*** Opening Data section ***
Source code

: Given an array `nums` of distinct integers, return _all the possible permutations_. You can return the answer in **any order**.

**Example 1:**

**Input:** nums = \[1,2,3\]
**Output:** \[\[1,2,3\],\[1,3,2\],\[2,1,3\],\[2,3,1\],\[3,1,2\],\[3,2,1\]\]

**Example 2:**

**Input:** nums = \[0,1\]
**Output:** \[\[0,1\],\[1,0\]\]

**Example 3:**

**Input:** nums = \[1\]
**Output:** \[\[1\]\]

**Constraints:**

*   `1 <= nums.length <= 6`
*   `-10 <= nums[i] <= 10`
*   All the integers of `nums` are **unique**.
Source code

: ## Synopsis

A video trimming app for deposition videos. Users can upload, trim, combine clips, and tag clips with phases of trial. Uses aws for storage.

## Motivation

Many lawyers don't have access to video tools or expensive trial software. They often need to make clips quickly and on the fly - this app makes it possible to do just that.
*** Closing Data section ***
*** Opening Data section ***
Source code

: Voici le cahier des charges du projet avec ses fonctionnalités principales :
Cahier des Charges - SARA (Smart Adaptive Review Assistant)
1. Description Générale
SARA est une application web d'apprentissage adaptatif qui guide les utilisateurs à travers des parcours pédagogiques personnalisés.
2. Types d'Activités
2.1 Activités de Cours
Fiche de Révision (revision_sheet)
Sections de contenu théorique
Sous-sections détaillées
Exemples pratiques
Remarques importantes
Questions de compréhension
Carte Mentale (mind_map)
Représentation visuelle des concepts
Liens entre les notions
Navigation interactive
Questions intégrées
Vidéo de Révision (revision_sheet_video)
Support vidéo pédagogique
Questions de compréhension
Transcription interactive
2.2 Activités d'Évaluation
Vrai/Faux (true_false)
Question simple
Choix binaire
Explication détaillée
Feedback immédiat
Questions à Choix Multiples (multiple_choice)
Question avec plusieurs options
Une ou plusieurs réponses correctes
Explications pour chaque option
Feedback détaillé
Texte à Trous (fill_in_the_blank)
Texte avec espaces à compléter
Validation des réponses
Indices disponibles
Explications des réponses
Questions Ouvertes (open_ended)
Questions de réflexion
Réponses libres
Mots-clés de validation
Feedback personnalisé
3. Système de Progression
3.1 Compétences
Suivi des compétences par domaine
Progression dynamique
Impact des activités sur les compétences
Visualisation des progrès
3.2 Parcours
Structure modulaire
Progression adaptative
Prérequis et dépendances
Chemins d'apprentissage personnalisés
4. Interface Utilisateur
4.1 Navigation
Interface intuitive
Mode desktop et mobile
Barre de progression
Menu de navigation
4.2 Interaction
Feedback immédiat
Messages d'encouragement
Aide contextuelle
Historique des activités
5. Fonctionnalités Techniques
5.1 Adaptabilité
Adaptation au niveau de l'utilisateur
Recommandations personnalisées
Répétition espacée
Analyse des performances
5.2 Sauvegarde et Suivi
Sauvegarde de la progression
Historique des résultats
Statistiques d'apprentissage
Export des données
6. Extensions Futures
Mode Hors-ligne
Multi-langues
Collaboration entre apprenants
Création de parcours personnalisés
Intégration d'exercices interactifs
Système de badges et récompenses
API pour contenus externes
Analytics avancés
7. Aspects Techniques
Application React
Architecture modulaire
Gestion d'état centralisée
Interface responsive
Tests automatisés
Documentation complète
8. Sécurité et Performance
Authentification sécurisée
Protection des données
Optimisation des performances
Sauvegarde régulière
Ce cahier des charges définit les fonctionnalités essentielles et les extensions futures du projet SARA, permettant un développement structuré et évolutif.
*** Closing Data section ***
_The problem_
Going through the records above, count the lines that include the word "Techniques". Give the number alone.

_Answer section_
2